A month is a long time in politics. Lesley Riddoch on the Jim Murphy debacle.
SO Jim Murphy has gone. Like the grinning cat from Alice in Wonderland, he will take time to disappear completely from the Scottish political scene. But no matter how long it takes for that trademark grin to disappear, there's no mistaking the utter humiliation of Saturday's vote.
The Scottish Labour leader actually won the backing of Scottish Labour's National Executive Committee (NEC) by a whisker (17-14) but finally realised - or was made to realise -- that amounted to a vote of no confidence.
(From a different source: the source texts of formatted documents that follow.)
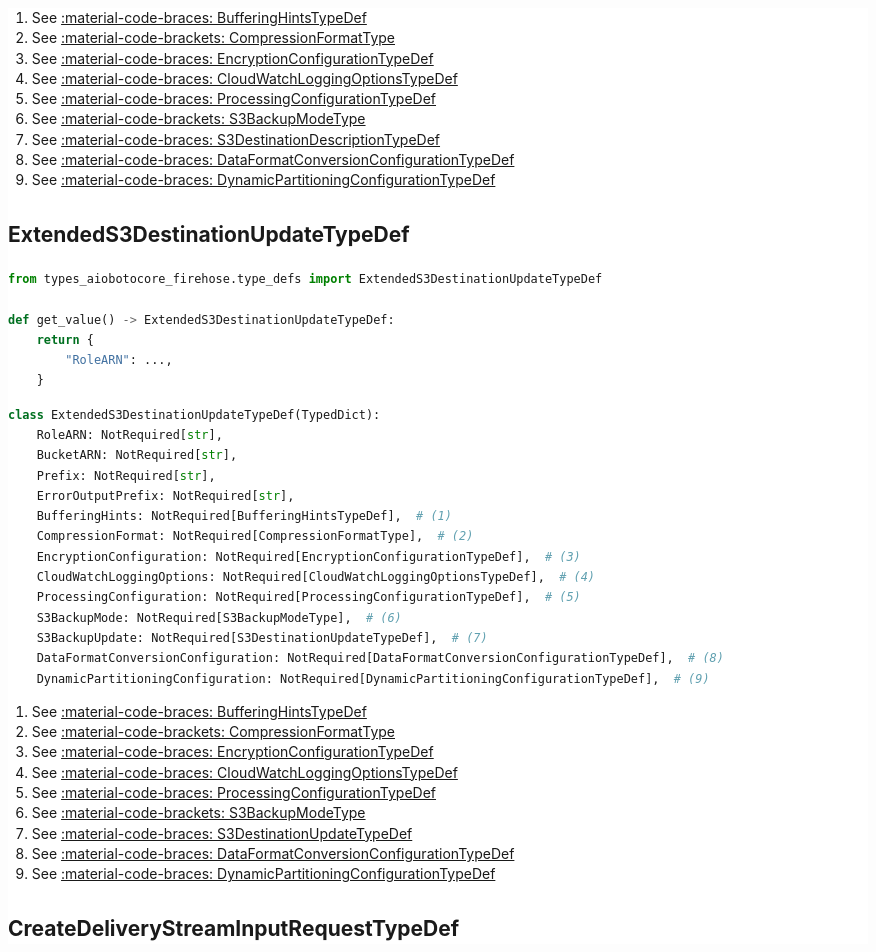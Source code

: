 
1. See [:material-code-braces: BufferingHintsTypeDef](./type_defs.md#bufferinghintstypedef) 
2. See [:material-code-brackets: CompressionFormatType](./literals.md#compressionformattype) 
3. See [:material-code-braces: EncryptionConfigurationTypeDef](./type_defs.md#encryptionconfigurationtypedef) 
4. See [:material-code-braces: CloudWatchLoggingOptionsTypeDef](./type_defs.md#cloudwatchloggingoptionstypedef) 
5. See [:material-code-braces: ProcessingConfigurationTypeDef](./type_defs.md#processingconfigurationtypedef) 
6. See [:material-code-brackets: S3BackupModeType](./literals.md#s3backupmodetype) 
7. See [:material-code-braces: S3DestinationDescriptionTypeDef](./type_defs.md#s3destinationdescriptiontypedef) 
8. See [:material-code-braces: DataFormatConversionConfigurationTypeDef](./type_defs.md#dataformatconversionconfigurationtypedef) 
9. See [:material-code-braces: DynamicPartitioningConfigurationTypeDef](./type_defs.md#dynamicpartitioningconfigurationtypedef) 
## ExtendedS3DestinationUpdateTypeDef

```python title="Usage Example"
from types_aiobotocore_firehose.type_defs import ExtendedS3DestinationUpdateTypeDef

def get_value() -> ExtendedS3DestinationUpdateTypeDef:
    return {
        "RoleARN": ...,
    }
```

```python title="Definition"
class ExtendedS3DestinationUpdateTypeDef(TypedDict):
    RoleARN: NotRequired[str],
    BucketARN: NotRequired[str],
    Prefix: NotRequired[str],
    ErrorOutputPrefix: NotRequired[str],
    BufferingHints: NotRequired[BufferingHintsTypeDef],  # (1)
    CompressionFormat: NotRequired[CompressionFormatType],  # (2)
    EncryptionConfiguration: NotRequired[EncryptionConfigurationTypeDef],  # (3)
    CloudWatchLoggingOptions: NotRequired[CloudWatchLoggingOptionsTypeDef],  # (4)
    ProcessingConfiguration: NotRequired[ProcessingConfigurationTypeDef],  # (5)
    S3BackupMode: NotRequired[S3BackupModeType],  # (6)
    S3BackupUpdate: NotRequired[S3DestinationUpdateTypeDef],  # (7)
    DataFormatConversionConfiguration: NotRequired[DataFormatConversionConfigurationTypeDef],  # (8)
    DynamicPartitioningConfiguration: NotRequired[DynamicPartitioningConfigurationTypeDef],  # (9)
```

1. See [:material-code-braces: BufferingHintsTypeDef](./type_defs.md#bufferinghintstypedef) 
2. See [:material-code-brackets: CompressionFormatType](./literals.md#compressionformattype) 
3. See [:material-code-braces: EncryptionConfigurationTypeDef](./type_defs.md#encryptionconfigurationtypedef) 
4. See [:material-code-braces: CloudWatchLoggingOptionsTypeDef](./type_defs.md#cloudwatchloggingoptionstypedef) 
5. See [:material-code-braces: ProcessingConfigurationTypeDef](./type_defs.md#processingconfigurationtypedef) 
6. See [:material-code-brackets: S3BackupModeType](./literals.md#s3backupmodetype) 
7. See [:material-code-braces: S3DestinationUpdateTypeDef](./type_defs.md#s3destinationupdatetypedef) 
8. See [:material-code-braces: DataFormatConversionConfigurationTypeDef](./type_defs.md#dataformatconversionconfigurationtypedef) 
9. See [:material-code-braces: DynamicPartitioningConfigurationTypeDef](./type_defs.md#dynamicpartitioningconfigurationtypedef) 
## CreateDeliveryStreamInputRequestTypeDef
Characteristically the former East Renfrewshire MP blamed others not his own right-wing, staunchly unionist political stance. He launched a scathing attack on Len McCluskey, accusing the Unite leader of "destructive behaviour" motivated by a political grudge and described his claim that Scottish Labour's disastrous performance was directly responsible for Ed Miliband's defeat as a "grotesque insult" to the party's membership.
Some might agree McCluskey was wide of the mark. Even if Scottish Labour had won every available seat, UK Labour still failed to clinch the English seats needed for an overall win - and that problem lies fairly and squarely at the feet of Messrs Miliband, Balls, Brown and a succession of unconvincing Labour leadership figures.